What is required
Lines below containing the word "Reckless" should be copied out.

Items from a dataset
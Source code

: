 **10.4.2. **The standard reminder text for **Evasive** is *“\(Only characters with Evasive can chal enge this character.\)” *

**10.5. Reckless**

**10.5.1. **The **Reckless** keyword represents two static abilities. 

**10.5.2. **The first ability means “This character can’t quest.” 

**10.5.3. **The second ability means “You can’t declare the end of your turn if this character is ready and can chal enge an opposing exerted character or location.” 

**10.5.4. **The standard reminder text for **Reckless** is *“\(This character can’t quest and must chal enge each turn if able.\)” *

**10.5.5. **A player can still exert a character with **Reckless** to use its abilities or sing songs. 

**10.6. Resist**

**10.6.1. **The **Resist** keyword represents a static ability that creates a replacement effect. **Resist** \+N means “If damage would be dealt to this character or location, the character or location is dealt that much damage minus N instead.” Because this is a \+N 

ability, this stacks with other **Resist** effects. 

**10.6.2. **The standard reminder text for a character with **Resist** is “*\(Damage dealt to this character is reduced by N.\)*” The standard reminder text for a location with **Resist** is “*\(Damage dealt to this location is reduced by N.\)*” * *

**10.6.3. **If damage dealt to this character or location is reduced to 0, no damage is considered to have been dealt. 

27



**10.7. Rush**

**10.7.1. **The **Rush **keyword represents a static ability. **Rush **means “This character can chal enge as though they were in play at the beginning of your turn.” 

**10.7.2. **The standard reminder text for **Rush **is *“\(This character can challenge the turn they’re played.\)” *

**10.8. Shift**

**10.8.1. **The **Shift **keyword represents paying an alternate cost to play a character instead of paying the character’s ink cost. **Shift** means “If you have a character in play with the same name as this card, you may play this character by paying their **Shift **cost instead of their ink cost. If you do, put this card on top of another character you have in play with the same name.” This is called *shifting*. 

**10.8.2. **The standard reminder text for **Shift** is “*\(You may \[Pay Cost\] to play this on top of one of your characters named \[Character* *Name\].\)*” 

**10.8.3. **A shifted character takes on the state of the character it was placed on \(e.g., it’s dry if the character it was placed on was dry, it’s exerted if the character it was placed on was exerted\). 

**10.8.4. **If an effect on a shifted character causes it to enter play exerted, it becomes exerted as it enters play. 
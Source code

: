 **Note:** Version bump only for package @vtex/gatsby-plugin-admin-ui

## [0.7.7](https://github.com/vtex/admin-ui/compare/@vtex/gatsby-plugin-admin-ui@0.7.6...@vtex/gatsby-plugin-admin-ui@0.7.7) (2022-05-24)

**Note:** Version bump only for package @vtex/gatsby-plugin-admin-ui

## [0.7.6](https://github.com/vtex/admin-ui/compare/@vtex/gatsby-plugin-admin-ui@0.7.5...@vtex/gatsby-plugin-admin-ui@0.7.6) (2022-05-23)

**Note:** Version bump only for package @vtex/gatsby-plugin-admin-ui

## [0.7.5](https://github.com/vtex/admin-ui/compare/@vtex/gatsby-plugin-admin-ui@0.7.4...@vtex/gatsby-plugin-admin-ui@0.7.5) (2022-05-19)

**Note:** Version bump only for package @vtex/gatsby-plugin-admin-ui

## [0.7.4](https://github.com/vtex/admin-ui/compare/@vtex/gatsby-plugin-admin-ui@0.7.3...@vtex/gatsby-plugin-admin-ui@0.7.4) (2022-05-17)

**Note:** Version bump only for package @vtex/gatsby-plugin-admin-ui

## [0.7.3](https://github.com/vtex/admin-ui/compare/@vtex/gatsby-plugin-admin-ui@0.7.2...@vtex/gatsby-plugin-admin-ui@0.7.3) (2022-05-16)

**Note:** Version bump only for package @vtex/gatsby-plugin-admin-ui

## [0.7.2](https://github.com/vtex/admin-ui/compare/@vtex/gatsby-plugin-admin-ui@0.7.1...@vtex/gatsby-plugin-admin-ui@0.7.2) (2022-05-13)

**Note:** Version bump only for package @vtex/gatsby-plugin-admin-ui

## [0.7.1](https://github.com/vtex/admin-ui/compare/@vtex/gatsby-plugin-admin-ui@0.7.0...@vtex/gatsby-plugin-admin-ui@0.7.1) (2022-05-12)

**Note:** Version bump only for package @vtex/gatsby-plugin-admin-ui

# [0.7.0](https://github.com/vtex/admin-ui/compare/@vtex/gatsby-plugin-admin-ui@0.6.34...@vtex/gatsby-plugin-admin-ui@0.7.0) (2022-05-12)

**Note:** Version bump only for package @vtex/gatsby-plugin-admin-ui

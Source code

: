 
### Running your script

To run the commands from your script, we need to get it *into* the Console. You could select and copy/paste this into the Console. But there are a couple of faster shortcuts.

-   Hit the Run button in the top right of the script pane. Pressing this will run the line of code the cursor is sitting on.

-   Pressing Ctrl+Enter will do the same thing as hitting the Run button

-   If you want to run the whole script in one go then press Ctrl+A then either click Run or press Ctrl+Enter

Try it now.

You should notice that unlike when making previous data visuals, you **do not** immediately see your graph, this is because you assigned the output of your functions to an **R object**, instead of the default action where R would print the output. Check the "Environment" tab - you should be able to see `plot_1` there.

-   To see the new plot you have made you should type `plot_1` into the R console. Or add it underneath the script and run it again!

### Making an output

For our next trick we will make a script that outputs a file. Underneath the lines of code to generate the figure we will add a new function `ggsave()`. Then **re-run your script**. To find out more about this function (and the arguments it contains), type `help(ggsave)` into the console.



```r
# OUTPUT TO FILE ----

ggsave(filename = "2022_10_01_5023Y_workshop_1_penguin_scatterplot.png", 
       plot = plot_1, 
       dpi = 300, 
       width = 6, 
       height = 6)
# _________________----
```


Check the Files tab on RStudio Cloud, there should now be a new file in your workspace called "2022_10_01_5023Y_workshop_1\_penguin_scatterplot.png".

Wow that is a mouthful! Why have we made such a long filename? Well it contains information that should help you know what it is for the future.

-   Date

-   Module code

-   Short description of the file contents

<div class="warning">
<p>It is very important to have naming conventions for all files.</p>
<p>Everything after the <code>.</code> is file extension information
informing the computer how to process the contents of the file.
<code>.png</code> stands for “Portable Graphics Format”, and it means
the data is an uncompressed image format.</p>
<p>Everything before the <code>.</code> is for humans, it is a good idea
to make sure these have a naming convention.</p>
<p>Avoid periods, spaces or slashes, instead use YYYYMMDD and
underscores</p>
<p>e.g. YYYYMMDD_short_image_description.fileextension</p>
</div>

Solution to the exercise
**10.5. Reckless**
**10.5.1. **The **Reckless** keyword represents two static abilities. 
**10.5.4. **The standard reminder text for **Reckless** is *“\(This character can’t quest and must chal enge each turn if able.\)” *
**10.5.5. **A player can still exert a character with **Reckless** to use its abilities or sing songs. 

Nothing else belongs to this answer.